Collected data:
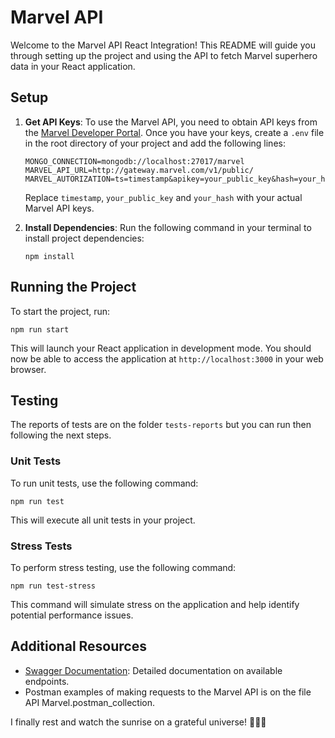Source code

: # Marvel API 

Welcome to the Marvel API React Integration! This README will guide you through setting up the project and using the API to fetch Marvel superhero data in your React application.

## Setup

1. **Get API Keys**: To use the Marvel API, you need to obtain API keys from the [Marvel Developer Portal](https://developer.marvel.com/). Once you have your keys, create a `.env` file in the root directory of your project and add the following lines:

    ```
    MONGO_CONNECTION=mongodb://localhost:27017/marvel
    MARVEL_API_URL=http://gateway.marvel.com/v1/public/
    MARVEL_AUTORIZATION=ts=timestamp&apikey=your_public_key&hash=your_hash
    ```

    Replace `timestamp`, `your_public_key` and `your_hash` with your actual Marvel API keys.

2. **Install Dependencies**: Run the following command in your terminal to install project dependencies:

    ```
    npm install
    ```

## Running the Project

To start the project, run:

```
npm run start
```

This will launch your React application in development mode. You should now be able to access the application at `http://localhost:3000` in your web browser.

## Testing

The reports of tests are on the folder `tests-reports` but you can run then following the next steps.

### Unit Tests

To run unit tests, use the following command:

```
npm run test
```

This will execute all unit tests in your project.

### Stress Tests

To perform stress testing, use the following command:

```
npm run test-stress
```

This command will simulate stress on the application and help identify potential performance issues.

## Additional Resources

- [Swagger Documentation](https://app.swaggerhub.com/apis-docs/PedroHenriqueLomba/Marvel/1.0.0#/): Detailed documentation on available endpoints.
- Postman examples of making requests to the Marvel API is on the file API Marvel.postman_collection.

I finally rest and watch the sunrise on a grateful universe! 🚀🦸‍♂️
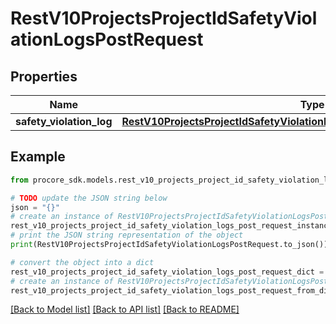 # RestV10ProjectsProjectIdSafetyViolationLogsPostRequest


## Properties

Name | Type | Description | Notes
------------ | ------------- | ------------- | -------------
**safety_violation_log** | [**RestV10ProjectsProjectIdSafetyViolationLogsPostRequestSafetyViolationLog**](RestV10ProjectsProjectIdSafetyViolationLogsPostRequestSafetyViolationLog.md) |  | 

## Example

```python
from procore_sdk.models.rest_v10_projects_project_id_safety_violation_logs_post_request import RestV10ProjectsProjectIdSafetyViolationLogsPostRequest

# TODO update the JSON string below
json = "{}"
# create an instance of RestV10ProjectsProjectIdSafetyViolationLogsPostRequest from a JSON string
rest_v10_projects_project_id_safety_violation_logs_post_request_instance = RestV10ProjectsProjectIdSafetyViolationLogsPostRequest.from_json(json)
# print the JSON string representation of the object
print(RestV10ProjectsProjectIdSafetyViolationLogsPostRequest.to_json())

# convert the object into a dict
rest_v10_projects_project_id_safety_violation_logs_post_request_dict = rest_v10_projects_project_id_safety_violation_logs_post_request_instance.to_dict()
# create an instance of RestV10ProjectsProjectIdSafetyViolationLogsPostRequest from a dict
rest_v10_projects_project_id_safety_violation_logs_post_request_from_dict = RestV10ProjectsProjectIdSafetyViolationLogsPostRequest.from_dict(rest_v10_projects_project_id_safety_violation_logs_post_request_dict)
```
[[Back to Model list]](../README.md#documentation-for-models) [[Back to API list]](../README.md#documentation-for-api-endpoints) [[Back to README]](../README.md)


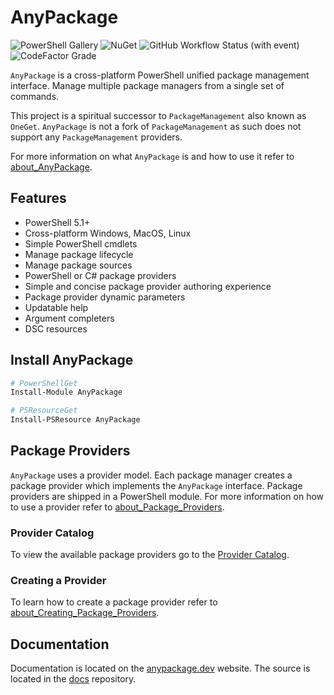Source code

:
# AnyPackage

![PowerShell Gallery](https://img.shields.io/powershellgallery/dt/AnyPackage?logo=powershell)
![NuGet](https://img.shields.io/nuget/dt/AnyPackage?logo=nuget)
![GitHub Workflow Status (with event)](https://img.shields.io/github/actions/workflow/status/anypackage/anypackage/ci.yml)
![CodeFactor Grade](https://img.shields.io/codefactor/grade/github/anypackage/anypackage)

`AnyPackage` is a cross-platform PowerShell unified package management interface.
Manage multiple package managers from a single set of commands.

This project is a spiritual successor to `PackageManagement` also known as `OneGet`.
`AnyPackage` is not a fork of `PackageManagement` as such does not support any `PackageManagement` providers.

For more information on what `AnyPackage` is and how to use it refer to [about_AnyPackage](https://anypackage.dev/docs/reference/about_AnyPackage).

## Features

- PowerShell 5.1+
- Cross-platform Windows, MacOS, Linux
- Simple PowerShell cmdlets
- Manage package lifecycle
- Manage package sources
- PowerShell or C# package providers
- Simple and concise package provider authoring experience
- Package provider dynamic parameters
- Updatable help
- Argument completers
- DSC resources

## Install AnyPackage

```powershell
# PowerShellGet
Install-Module AnyPackage

# PSResourceGet
Install-PSResource AnyPackage

```

## Package Providers

`AnyPackage` uses a provider model.
Each package manager creates a package provider which implements the `AnyPackage` interface.
Package providers are shipped in a PowerShell module. For more information on how to use a provider refer to [about_Package_Providers](https://anypackage.dev/docs/reference/about_Package_Providers).

### Provider Catalog

To view the available package providers go to the [Provider Catalog](https://anypackage.dev/docs/provider-catalog).

### Creating a Provider

To learn how to create a package provider refer to [about_Creating_Package_Providers](https://anypackage.dev/docs/reference/about_Creating_Package_Providers).

## Documentation

Documentation is located on the [anypackage.dev](https://anypackage.dev) website.
The source is located in the [docs](https://github.com/anypackage/docs) repository.
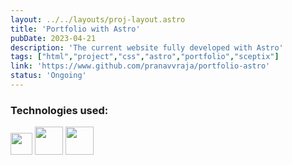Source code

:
 ```yaml
---
layout: ../../layouts/proj-layout.astro
title: 'Portfolio with Astro'
pubDate: 2023-04-21
description: 'The current website fully developed with Astro'
tags: ["html","project","css","astro","portfolio","sceptix"]
link: 'https://www.github.com/pranavvraja/portfolio-astro'
status: 'Ongoing'
---
```




<h3>Technologies used:</h3>
<img src="/astro-icon-light.svg" width=35px padding=3px>
<img src="/html.png" width=45px>
<img src="/css.png" width=45px>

* **PROBLEM REQUIREMENTS**: Wherever a line in the data above holds "platform", copy that line.

* **WORKED SOLUTION**:
`AnyPackage` is a cross-platform PowerShell unified package management interface.
- Cross-platform Windows, MacOS, Linux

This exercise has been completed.